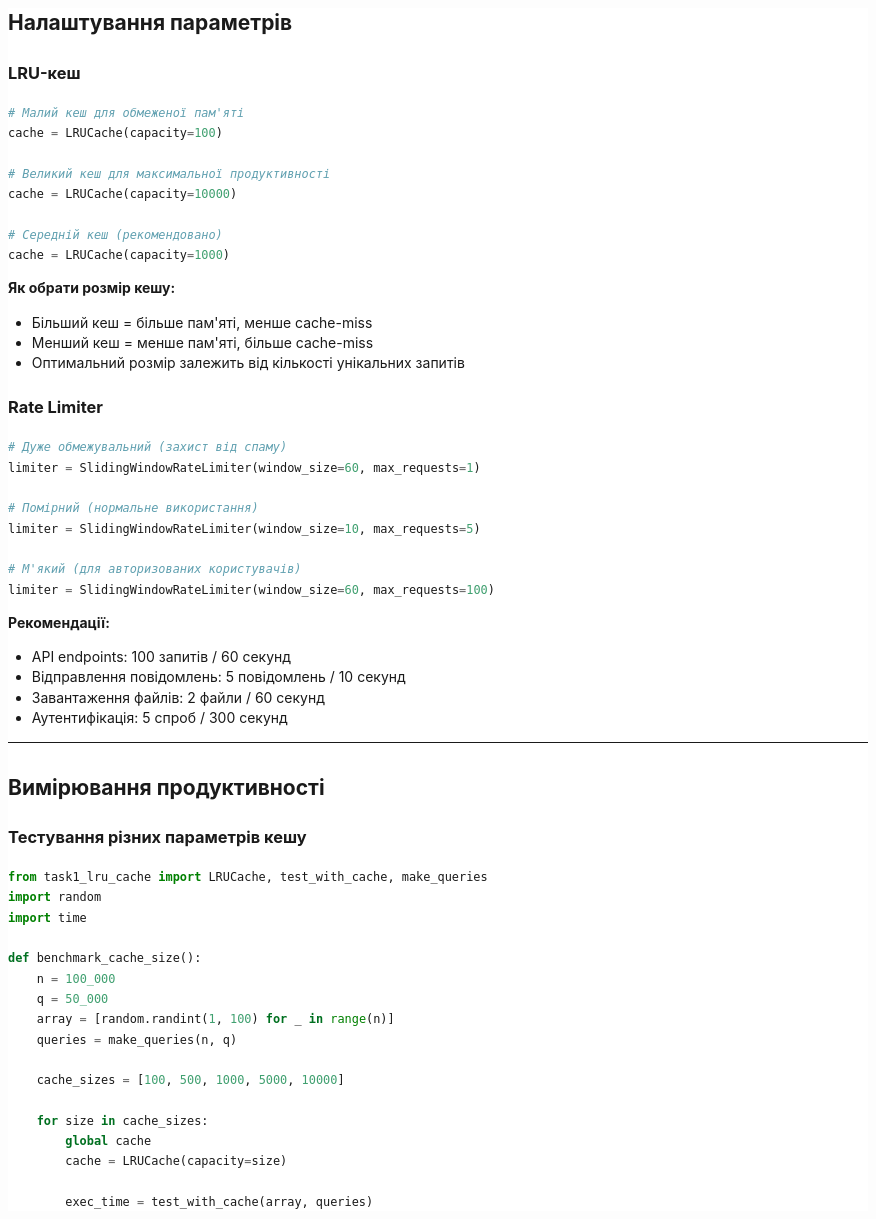 
## Налаштування параметрів

### LRU-кеш

```python
# Малий кеш для обмеженої пам'яті
cache = LRUCache(capacity=100)

# Великий кеш для максимальної продуктивності
cache = LRUCache(capacity=10000)

# Середній кеш (рекомендовано)
cache = LRUCache(capacity=1000)
```

**Як обрати розмір кешу:**

- Більший кеш = більше пам'яті, менше cache-miss
- Менший кеш = менше пам'яті, більше cache-miss
- Оптимальний розмір залежить від кількості унікальних запитів

### Rate Limiter

```python
# Дуже обмежувальний (захист від спаму)
limiter = SlidingWindowRateLimiter(window_size=60, max_requests=1)

# Помірний (нормальне використання)
limiter = SlidingWindowRateLimiter(window_size=10, max_requests=5)

# М'який (для авторизованих користувачів)
limiter = SlidingWindowRateLimiter(window_size=60, max_requests=100)
```

**Рекомендації:**

- API endpoints: 100 запитів / 60 секунд
- Відправлення повідомлень: 5 повідомлень / 10 секунд
- Завантаження файлів: 2 файли / 60 секунд
- Аутентифікація: 5 спроб / 300 секунд

---

## Вимірювання продуктивності

### Тестування різних параметрів кешу

```python
from task1_lru_cache import LRUCache, test_with_cache, make_queries
import random
import time

def benchmark_cache_size():
    n = 100_000
    q = 50_000
    array = [random.randint(1, 100) for _ in range(n)]
    queries = make_queries(n, q)

    cache_sizes = [100, 500, 1000, 5000, 10000]

    for size in cache_sizes:
        global cache
        cache = LRUCache(capacity=size)

        exec_time = test_with_cache(array, queries)
```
┄┄┄┄┄┄
## [PROBLEM]
Search the entries for the string "capacity" and copy each line where it occurs.

## [TASK ANSWER]
cache = LRUCache(capacity=100)
cache = LRUCache(capacity=10000)
cache = LRUCache(capacity=1000)
        cache = LRUCache(capacity=size)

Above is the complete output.